Additionally, security tokens follow existing regulations. Therefore, regulators are generally comfortable with their usage since the industry has already clearly defined and shown an understanding of these laws.
What issues need to be addressed in security tokens to bring them to institutional standards?
ERC-1400 has made security tokens much more viable for institutions, although concerns still exist around securing and settling public securities.
ERC-1400, a proposed standard for issuing and managing security tokens on the Ethereum blockchain, has already come a long way in making security tokens more viable for institutions. Unfortunately, these standards still lack functionality and scalability since general-purpose blockchains like Ethereum are not ideal for securities.

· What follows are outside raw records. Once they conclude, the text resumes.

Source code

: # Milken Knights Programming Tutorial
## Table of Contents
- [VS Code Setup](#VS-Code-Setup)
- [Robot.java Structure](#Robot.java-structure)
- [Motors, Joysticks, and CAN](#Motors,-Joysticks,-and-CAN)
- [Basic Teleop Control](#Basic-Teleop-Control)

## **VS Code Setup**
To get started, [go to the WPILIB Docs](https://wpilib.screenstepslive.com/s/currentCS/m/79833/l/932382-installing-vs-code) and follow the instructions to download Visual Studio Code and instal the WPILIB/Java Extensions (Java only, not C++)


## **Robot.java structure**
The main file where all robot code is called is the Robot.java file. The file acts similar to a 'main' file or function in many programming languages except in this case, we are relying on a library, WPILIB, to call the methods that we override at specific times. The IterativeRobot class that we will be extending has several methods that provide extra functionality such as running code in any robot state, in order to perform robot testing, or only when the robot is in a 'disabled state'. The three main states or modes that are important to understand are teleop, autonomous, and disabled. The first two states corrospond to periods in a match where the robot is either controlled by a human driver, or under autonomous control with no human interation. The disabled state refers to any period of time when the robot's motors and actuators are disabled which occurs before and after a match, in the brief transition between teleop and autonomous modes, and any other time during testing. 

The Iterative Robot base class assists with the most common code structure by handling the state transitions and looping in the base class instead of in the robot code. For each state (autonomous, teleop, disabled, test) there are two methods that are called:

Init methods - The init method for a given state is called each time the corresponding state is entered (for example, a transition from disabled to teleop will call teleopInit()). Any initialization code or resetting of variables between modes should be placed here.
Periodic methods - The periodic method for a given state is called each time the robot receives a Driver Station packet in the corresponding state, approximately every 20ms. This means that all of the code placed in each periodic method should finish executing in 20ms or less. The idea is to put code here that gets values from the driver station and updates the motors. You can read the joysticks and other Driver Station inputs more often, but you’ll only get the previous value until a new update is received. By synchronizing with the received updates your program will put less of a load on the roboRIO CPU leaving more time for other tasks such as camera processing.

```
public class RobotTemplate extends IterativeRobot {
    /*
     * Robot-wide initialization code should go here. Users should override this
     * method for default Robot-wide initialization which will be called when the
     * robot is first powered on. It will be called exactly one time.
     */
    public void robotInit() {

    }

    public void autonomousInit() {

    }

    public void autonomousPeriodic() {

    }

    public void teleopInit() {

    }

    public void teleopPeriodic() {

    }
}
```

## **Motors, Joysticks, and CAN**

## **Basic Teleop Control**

An area of contention still exists in how public securities can be cleared and settled. Some regulators already look to off-chain methods as a solution for recordkeeping, although they leverage on-chain security tokens to represent the securities themselves. On the other side, some regulators have fully embraced the blockchain as the golden source of truth. Furthermore, a debate still exists on the Central Securities Depository's role in improving processes.
How can a securities-specific blockchain accelerate adoption?

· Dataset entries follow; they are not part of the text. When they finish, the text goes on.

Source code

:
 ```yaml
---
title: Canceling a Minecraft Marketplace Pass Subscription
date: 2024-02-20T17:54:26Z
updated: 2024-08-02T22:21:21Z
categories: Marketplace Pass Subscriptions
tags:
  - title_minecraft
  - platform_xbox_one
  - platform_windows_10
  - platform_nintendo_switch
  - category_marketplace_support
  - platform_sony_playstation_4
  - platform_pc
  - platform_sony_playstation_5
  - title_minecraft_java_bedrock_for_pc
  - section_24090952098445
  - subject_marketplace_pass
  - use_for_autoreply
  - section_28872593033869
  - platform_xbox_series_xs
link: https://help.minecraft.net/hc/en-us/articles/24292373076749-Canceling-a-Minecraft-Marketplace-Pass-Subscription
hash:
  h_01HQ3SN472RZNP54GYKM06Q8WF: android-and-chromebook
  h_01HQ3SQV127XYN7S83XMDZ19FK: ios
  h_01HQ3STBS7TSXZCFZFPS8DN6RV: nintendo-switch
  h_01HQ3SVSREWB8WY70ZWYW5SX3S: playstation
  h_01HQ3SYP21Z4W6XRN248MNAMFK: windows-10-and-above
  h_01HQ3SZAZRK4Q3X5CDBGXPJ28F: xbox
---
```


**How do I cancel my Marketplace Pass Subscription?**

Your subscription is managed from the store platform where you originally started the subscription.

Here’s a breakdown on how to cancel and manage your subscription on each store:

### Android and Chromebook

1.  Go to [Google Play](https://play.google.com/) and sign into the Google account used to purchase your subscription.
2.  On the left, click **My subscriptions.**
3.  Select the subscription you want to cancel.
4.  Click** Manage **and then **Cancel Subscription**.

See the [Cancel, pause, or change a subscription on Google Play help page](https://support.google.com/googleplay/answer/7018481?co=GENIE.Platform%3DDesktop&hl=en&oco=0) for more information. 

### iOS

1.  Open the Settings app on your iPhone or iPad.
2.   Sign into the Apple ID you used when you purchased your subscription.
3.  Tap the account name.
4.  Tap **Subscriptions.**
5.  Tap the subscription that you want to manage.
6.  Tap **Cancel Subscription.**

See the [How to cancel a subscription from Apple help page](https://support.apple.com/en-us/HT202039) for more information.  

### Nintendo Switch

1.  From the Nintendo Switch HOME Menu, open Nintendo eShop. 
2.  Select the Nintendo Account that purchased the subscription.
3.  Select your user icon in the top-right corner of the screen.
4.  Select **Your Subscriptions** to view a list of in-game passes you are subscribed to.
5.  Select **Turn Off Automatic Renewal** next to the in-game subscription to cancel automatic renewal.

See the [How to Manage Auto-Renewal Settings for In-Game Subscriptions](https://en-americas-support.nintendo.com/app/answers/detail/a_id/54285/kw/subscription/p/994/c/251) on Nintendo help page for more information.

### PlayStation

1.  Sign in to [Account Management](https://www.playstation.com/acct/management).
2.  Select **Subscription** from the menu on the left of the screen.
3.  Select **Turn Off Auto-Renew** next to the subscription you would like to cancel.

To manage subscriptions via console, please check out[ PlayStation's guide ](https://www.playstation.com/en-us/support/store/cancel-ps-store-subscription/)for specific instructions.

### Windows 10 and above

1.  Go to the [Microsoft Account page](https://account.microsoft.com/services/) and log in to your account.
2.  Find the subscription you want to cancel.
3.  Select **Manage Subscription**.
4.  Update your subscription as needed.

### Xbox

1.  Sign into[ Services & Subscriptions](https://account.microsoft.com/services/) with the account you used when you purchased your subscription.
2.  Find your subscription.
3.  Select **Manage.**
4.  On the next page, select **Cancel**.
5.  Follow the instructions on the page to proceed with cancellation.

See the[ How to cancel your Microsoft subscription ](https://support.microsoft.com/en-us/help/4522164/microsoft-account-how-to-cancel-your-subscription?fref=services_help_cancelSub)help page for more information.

A successful securities-specific blockchain fills all gaps in the current Ethereum architecture by providing efficiency, automation and transparency.
Aligning a functioning blockchain with the needs of modern capital markets will require solutions to governance, identity, compliance, confidentiality and settlement. To address these gaps, Polymath has spearheaded the creation of Polymesh, an institutional-grade, public, permissioned blockchain built specifically for regulated assets. In practice, the platform aims to address these five challenges by:
- Requiring users to validate their identity with a verified service provider when they are initially onboarded
- Automating the compliance of assets in a transparent and real-time manner to simplify their reporting and remove the need for complex systems
- Implementing a confidential transaction workflow that allows cryptographic proofs to be safely mixed with off-chain declarations.
- Operating under the governance of a main council and a set of specialized sub-committees
- Addressing the probabilistic finality that currently prevents the technology from acting as a golden ownership standard
Taken together, a securities-specific blockchain will address these five key gaps that exist in Ethereum's architecture. A securities-specific blockchain will also provide increased efficiency, automation and transparency to capital markets in general. These three factors will act as significant improvements in bringing down the costs and time for existing asset classes and processes. The result will be lower fees, new investable asset classes, more exciting options for investors.
Polymesh launched on Oct. 28, 2021, following a successful incentivized testnet with more than 4,300 users. Users can now use the chain to create, issue, and manage security tokens as well as participate in on-chain activities like governance and staking.